Supplied material —
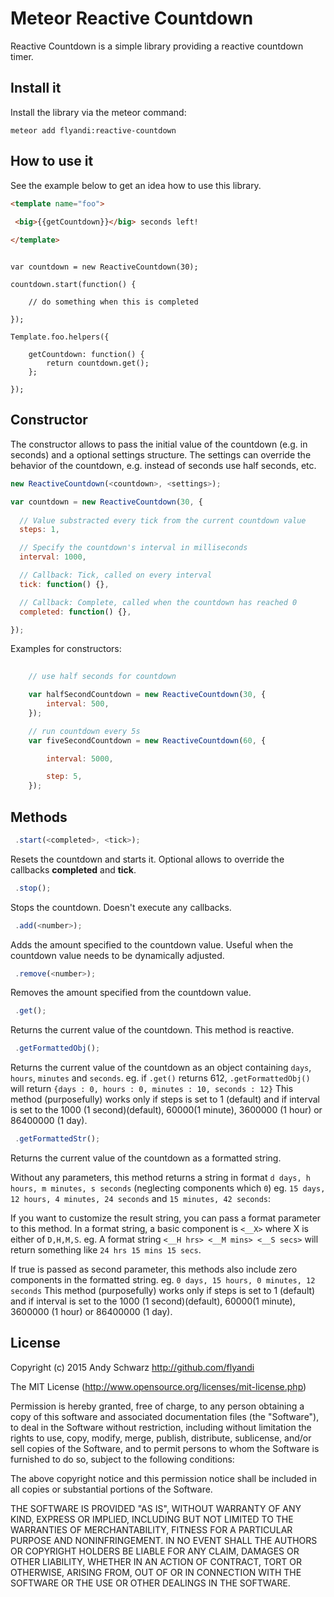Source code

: Meteor Reactive Countdown
======

Reactive Countdown is a simple library providing a reactive countdown timer.

## Install it

Install the library via the meteor command:

```meteor add flyandi:reactive-countdown```


## How to use it

See the example below to get an idea how to use this library.

```html
<template name="foo">
 
 <big>{{getCountdown}}</big> seconds left!

</template>
```

```javasscript

var countdown = new ReactiveCountdown(30);

countdown.start(function() {
	
	// do something when this is completed

});

Template.foo.helpers({
		
	getCountdown: function() {
		return countdown.get();
	};

});
```


## Constructor

The constructor allows to pass the initial value of the countdown (e.g. in seconds) and a optional settings structure. The settings can override the behavior of the countdown, e.g. instead of seconds use half seconds, etc.

```javascript
new ReactiveCountdown(<countdown>, <settings>);

var countdown = new ReactiveCountdown(30, {
  
  // Value substracted every tick from the current countdown value
  steps: 1,  

  // Specify the countdown's interval in milliseconds
  interval: 1000,

  // Callback: Tick, called on every interval
  tick: function() {},

  // Callback: Complete, called when the countdown has reached 0
  completed: function() {},

});
```

Examples for constructors:

```javascript
	
	// use half seconds for countdown

	var halfSecondCountdown = new ReactiveCountdown(30, {
		interval: 500, 
	});

	// run countdown every 5s
	var fiveSecondCountdown = new ReactiveCountdown(60, {

		interval: 5000,

		step: 5,
	});

```


## Methods

```javascript
 .start(<completed>, <tick>);
```

Resets the countdown and starts it. Optional allows to override the callbacks **completed** and **tick**.


```javascript
 .stop();
```

Stops the countdown. Doesn't execute any callbacks.


```javascript
 .add(<number>);
```

Adds the amount specified to the countdown value. Useful when the countdown value needs to be dynamically adjusted.


```javascript
 .remove(<number>);
```

Removes the amount specified from the countdown value. 


```javascript
 .get();
```

Returns the current value of the countdown. This method is reactive.


```javascript
 .getFormattedObj();
```

Returns the current value of the countdown as an object containing ```days```, ```hours```, ```minutes``` and ```seconds```.
eg. if ```.get()``` returns 612, ```.getFormattedObj()``` will return ```{days : 0, hours : 0, minutes : 10, seconds : 12}```
This method (purposefully) works only if steps is set to 1 (default) and if interval is set to the 1000 (1 second)(default), 60000(1 minute), 3600000 (1 hour) or 86400000 (1 day).


```javascript
 .getFormattedStr();
```

Returns the current value of the countdown as a formatted string.

Without any parameters, this method returns a string in format ```d days, h hours, m minutes, s seconds``` (neglecting components which ```0```) 
eg. ```15 days, 12 hours, 4 minutes, 24 seconds``` and ```15 minutes, 42 seconds```:

If you want to customize the result string, you can pass a format parameter to this method. In a format string, a basic component is ```<__X>``` where X is either of ```D,H,M,S```. eg. A format string ```<__H hrs> <__M mins> <__S secs>``` will return something like ```24 hrs 15 mins 15 secs```.

If true is passed as second parameter, this methods also include zero components in the formatted string. eg. ```0 days, 15 hours, 0 minutes, 12 seconds```
This method (purposefully) works only if steps is set to 1 (default) and if interval is set to the 1000 (1 second)(default), 60000(1 minute), 3600000 (1 hour) or 86400000 (1 day).


## License

Copyright (c) 2015 Andy Schwarz http://github.com/flyandi

The MIT License (http://www.opensource.org/licenses/mit-license.php)

Permission is hereby granted, free of charge, to any person obtaining a copy of this software and associated documentation files (the "Software"), to deal in the Software without restriction, including without limitation the rights to use, copy, modify, merge, publish, distribute, sublicense, and/or sell copies of the Software, and to permit persons to whom the Software is furnished to do so, subject to the following conditions:

The above copyright notice and this permission notice shall be included in all copies or substantial portions of the Software.

THE SOFTWARE IS PROVIDED "AS IS", WITHOUT WARRANTY OF ANY KIND, EXPRESS OR IMPLIED, INCLUDING BUT NOT LIMITED TO THE WARRANTIES OF MERCHANTABILITY, FITNESS FOR A PARTICULAR PURPOSE AND NONINFRINGEMENT. IN NO EVENT SHALL THE AUTHORS OR COPYRIGHT HOLDERS BE LIABLE FOR ANY CLAIM, DAMAGES OR OTHER LIABILITY, WHETHER IN AN ACTION OF CONTRACT, TORT OR OTHERWISE, ARISING FROM, OUT OF OR IN CONNECTION WITH THE SOFTWARE OR THE USE OR OTHER DEALINGS IN THE SOFTWARE.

What is needed — Above are the entries; copy every line among them that contains the word "specified".

Output for this task —
Adds the amount specified to the countdown value. Useful when the countdown value needs to be dynamically adjusted.
Removes the amount specified from the countdown value. 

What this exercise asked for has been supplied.